The film lets go of the opportunity to show any support system (or even female friendship) for Vidya.

Her best friend, Ritu, is around, but seems to offer little support and is rather oblivious to what her friend is up to when she’s trotting about town, plotting revenge.

The only way Vidya is shown coping with the incident is, quite literally, by murderous rage. But an actual coping mechanism, or the idea that life can move on, is completely absent.

Why Are All the Men in This Film Caricatures?

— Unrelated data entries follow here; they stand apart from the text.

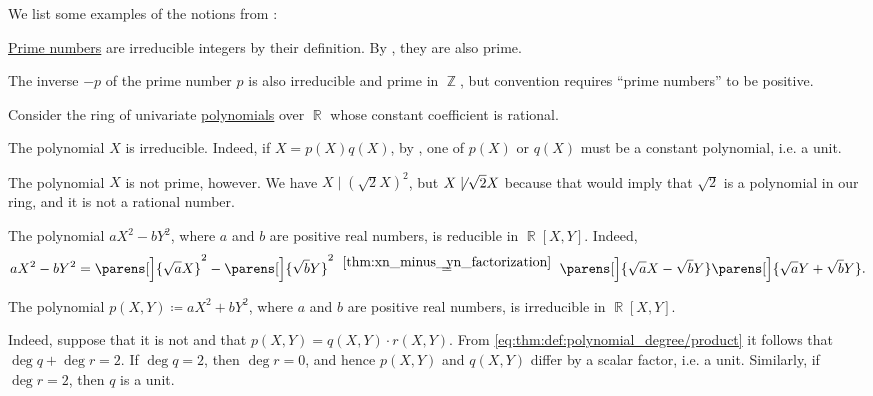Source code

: \begin{example}\label{ex:def:domain_divisibility}
  We list some examples of the notions from :
  \begin{thmenum}
     \hyperref[def:prime_number]{Prime numbers} are irreducible integers by their definition. By , they are also prime.

    The inverse \( -p \) of the prime number \( p \) is also irreducible and prime in \( \BbbZ \), but convention requires \enquote{prime numbers} to be positive.

     Consider the ring of univariate \hyperref[def:polynomial_algebra]{polynomials} over \( \BbbR \) whose constant coefficient is rational.

    The polynomial \( X \) is irreducible. Indeed, if \( X = p(X) q(X) \), by , one of \( p(X) \) or \( q(X) \) must be a constant polynomial, i.e. a unit.

    The polynomial \( X \) is not prime, however. We have \( X \mid (\sqrt 2 X)^2 \), but \( X \not\mid \sqrt 2 X \) because that would imply that \( \sqrt 2 \) is a polynomial in our ring, and it is not a rational number.

     The polynomial \( a X^2 - b Y^2 \), where \( a \) and \( b \) are positive real numbers, is reducible in \( \BbbR[X, Y] \). Indeed,
    \begin{equation*}
      a X^2 - b Y^2
      =
      \parens[\Big]{ \sqrt a X }^2 - \parens[\Big]{ \sqrt b Y }^2
      \reloset {\ref{thm:xn_minus_yn_factorization}} =
      \parens[\Big]{ \sqrt a X - \sqrt b Y } \parens[\Big]{ \sqrt a Y + \sqrt b Y }.
    \end{equation*}

     The polynomial \( p(X, Y) \coloneqq a X^2 + b Y^2 \), where \( a \) and \( b \) are positive real numbers, is irreducible in \( \BbbR[X, Y] \).

    Indeed, suppose that it is not and that \( p(X, Y) = q(X, Y) \cdot r(X, Y) \). From \eqref{eq:thm:def:polynomial_degree/product} it follows that \( \deg q + \deg r = 2 \). If \( \deg q = 2 \), then \( \deg r = 0 \), and hence \( p(X, Y) \) and \( q(X, Y) \) differ by a scalar factor, i.e. a unit. Similarly, if \( \deg r = 2 \), then \( q \) is a unit.


\end{thmenum}
\end{example}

The script spends no time in fleshing out the male characters. The chief minister’s son is a debauched wastrel and nothing else, the police inspector only rattles off terrible dialogues, and the husband is only an unfeeling misogynist.

In an especially terrible sequence, Vidya’s husband (Rushad Rana) casually tells her, during dinner, that he wants out of their marriage as she reminds him of what happened to their daughter... then goes on to say, “Can you pass me the ketchup?”

Naturally then, the woman emerges as (artificially) empowered when the men around her are awkward baboons, with no motivations to their characters.

Must We Show Violence Against Women?

Granted, Maatr is a film about violence against women. But there are ways to convey that violence without actually having to show it.

In Shoojit Sircar’s Pink, for example, the entire premise hinges on an assault on the women, but the film never needs to graphically depict the violence, and the message is still loud and clear.

In a scene where one of the men is slapping Vidya, the entire hall reverberates with the sound of his hands landing painfully on her face and with her piercing screams.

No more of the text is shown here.